======== Records for the task ========

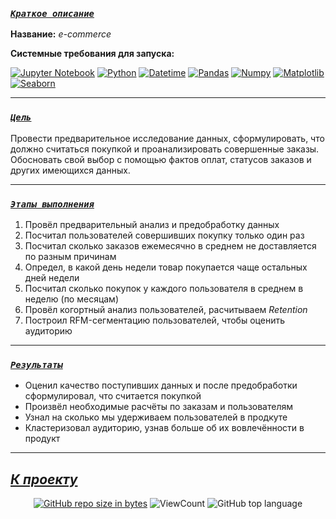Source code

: <!--###### -
### [***`Coдержание`***](#-) :<br>

 - [***Краткое описание проекта***](#Краткое-описание-проекта)
 

 - [***Цель проекта***](#Цель-проекта)
 
  
 - [***Ключевые задачи***](#Ключевые-задачи)
 

 - [***Ссылка на проект***](https://github.com/IvanoVladimir/karpov_courses/blob/main/Interim_Project/E_com%20.ipynb 'Ссылка на проект')

----->
### [***`Краткое описание`***](#-)<br>


**Название:** *e-commerce*

**Системные требования для запуска:**

[![Jupyter Notebook](https://img.shields.io/badge/Jupyter-424242?style=for-the-badge&logo=Jupyter&logoColor=BA7400)](https://jupyter.org/)
[![Python](https://img.shields.io/badge/python-1C648D?style=for-the-badge&logo=python&logoColor=ffdd54)](https://www.python.org/)
[![Datetime](https://img.shields.io/badge/Datetime-1C648D?logo=Datetime&logoColor=ffdd54&style=for-the-badge)](https://docs.python.org/3/library/datetime.html)
[![Pandas](https://img.shields.io/badge/pandas-%23150458.svg?style=for-the-badge&logo=pandas&logoColor=white)](https://pandas.pydata.org/)
[![Numpy](https://img.shields.io/badge/Numpy-00232B.svg?style=for-the-badge&logo=Numpy&logoColor=00A9D2)](https://numpy.org/)
[![Matplotlib](https://img.shields.io/badge/Matplotlib-00B1DC?logo=matplotlib&logoColor=white&style=for-the-badge)](https://matplotlib.org/)
[![Seaborn](https://img.shields.io/badge/Seaborn-0E174A?logo=seaborn&logoColor=white&style=for-the-badge)](https://seaborn.pydata.org/)


---

### [***`Цель`***](#-)<br>

Провести предварительное исследование данных, сформулировать, что должно считаться покупкой и проанализировать совершенные заказы. Обосновать свой выбор с помощью фактов оплат, статусов заказов и других имеющихся данных.
 
---

### [***`Этапы выполнения`***](#-)<br>

1. Провёл предварительный анализ и предобработку данных
2. Посчитал пользователей совершивших покупку только один раз
3. Посчитал сколько заказов ежемесячно в среднем не доставляется по разным причинам
4. Определ, в какой день недели товар покупается чаще остальных дней недели
5. Посчитал сколько покупок у каждого пользователя в среднем в неделю (по месяцам)
6. Провёл когортный анализ пользователей, расчитываем *Retention*
7. Построил RFM-сегментацию пользователей, чтобы оценить аудиторию

---

### [***`Результаты`***](#-)<br>

* Оценил качество поступивших данных и после предобработки сформулировал, что считается покупкой
* Произвёл необходимые расчёты по заказам и пользователям
* Узнал на сколько мы удерживаем пользователей в продкуте
* Кластеризовал аудиторию, узнав больше об их вовлечённости в продукт

---

## [***К проекту***](https://github.com/IvanoVladimir/E-commerce/blob/main/E_com%20.ipynb 'Ссылка на проект') 
<!--## [***К содержанию ->***](#-)-->
<div id="badges" align="center">

<!-- [![GitHub last commit](https://img.shields.io/github/last-commit/IvanoVladimir/E-commerce.svg)](https://github.com/IvanoVladimir/E-commerce) 
[![GitHub commit activity the past week, 4 weeks, year](https://img.shields.io/github/commit-activity/y/IvanoVladimir/E-commerce.svg)](https://github.com/IvanoVladimir/E-commerce)--> 
[![GitHub repo size in bytes](https://img.shields.io/github/repo-size/IvanoVladimir/E-commerce.svg)](https://github.com/IvanoVladimir/E-commerce)
![ViewCount](https://views.whatilearened.today/views/github/IvanoVladimir/E-commerce.svg?cache=remove)
![GitHub top language](https://img.shields.io/github/languages/top/IvanoVladimir/E-commerce.svg?style=flat)

</div>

========

What the task asks: Omit the pictures and repeat the rest of the listing verbatim.

Answer to the exercise:
Source code

: <!--###### -
### [***`Coдержание`***](#-) :<br>

 - [***Краткое описание проекта***](#Краткое-описание-проекта)
 

 - [***Цель проекта***](#Цель-проекта)
 
  
 - [***Ключевые задачи***](#Ключевые-задачи)
 

 - [***Ссылка на проект***](https://github.com/IvanoVladimir/karpov_courses/blob/main/Interim_Project/E_com%20.ipynb 'Ссылка на проект')

----->
### [***`Краткое описание`***](#-)<br>


**Название:** *e-commerce*

**Системные требования для запуска:**

[![Jupyter Notebook](https://img.shields.io/badge/Jupyter-424242?style=for-the-badge&logo=Jupyter&logoColor=BA7400)](https://jupyter.org/)
[![Python](https://img.shields.io/badge/python-1C648D?style=for-the-badge&logo=python&logoColor=ffdd54)](https://www.python.org/)
[![Datetime](https://img.shields.io/badge/Datetime-1C648D?logo=Datetime&logoColor=ffdd54&style=for-the-badge)](https://docs.python.org/3/library/datetime.html)
[![Pandas](https://img.shields.io/badge/pandas-%23150458.svg?style=for-the-badge&logo=pandas&logoColor=white)](https://pandas.pydata.org/)
[![Numpy](https://img.shields.io/badge/Numpy-00232B.svg?style=for-the-badge&logo=Numpy&logoColor=00A9D2)](https://numpy.org/)
[![Matplotlib](https://img.shields.io/badge/Matplotlib-00B1DC?logo=matplotlib&logoColor=white&style=for-the-badge)](https://matplotlib.org/)
[![Seaborn](https://img.shields.io/badge/Seaborn-0E174A?logo=seaborn&logoColor=white&style=for-the-badge)](https://seaborn.pydata.org/)


---

### [***`Цель`***](#-)<br>

Провести предварительное исследование данных, сформулировать, что должно считаться покупкой и проанализировать совершенные заказы. Обосновать свой выбор с помощью фактов оплат, статусов заказов и других имеющихся данных.
 
---

### [***`Этапы выполнения`***](#-)<br>

1. Провёл предварительный анализ и предобработку данных
2. Посчитал пользователей совершивших покупку только один раз
3. Посчитал сколько заказов ежемесячно в среднем не доставляется по разным причинам
4. Определ, в какой день недели товар покупается чаще остальных дней недели
5. Посчитал сколько покупок у каждого пользователя в среднем в неделю (по месяцам)
6. Провёл когортный анализ пользователей, расчитываем *Retention*
7. Построил RFM-сегментацию пользователей, чтобы оценить аудиторию

---

### [***`Результаты`***](#-)<br>

* Оценил качество поступивших данных и после предобработки сформулировал, что считается покупкой
* Произвёл необходимые расчёты по заказам и пользователям
* Узнал на сколько мы удерживаем пользователей в продкуте
* Кластеризовал аудиторию, узнав больше об их вовлечённости в продукт

---

## [***К проекту***](https://github.com/IvanoVladimir/E-commerce/blob/main/E_com%20.ipynb 'Ссылка на проект') 
<!--## [***К содержанию ->***](#-)-->
<div id="badges" align="center">

<!-- [![GitHub last commit](https://img.shields.io/github/last-commit/IvanoVladimir/E-commerce.svg)](https://github.com/IvanoVladimir/E-commerce) 
[![GitHub commit activity the past week, 4 weeks, year](https://img.shields.io/github/commit-activity/y/IvanoVladimir/E-commerce.svg)](https://github.com/IvanoVladimir/E-commerce)--> 
[![GitHub repo size in bytes](https://img.shields.io/github/repo-size/IvanoVladimir/E-commerce.svg)](https://github.com/IvanoVladimir/E-commerce)
![ViewCount](https://views.whatilearened.today/views/github/IvanoVladimir/E-commerce.svg?cache=remove)
![GitHub top language](https://img.shields.io/github/languages/top/IvanoVladimir/E-commerce.svg?style=flat)

</div>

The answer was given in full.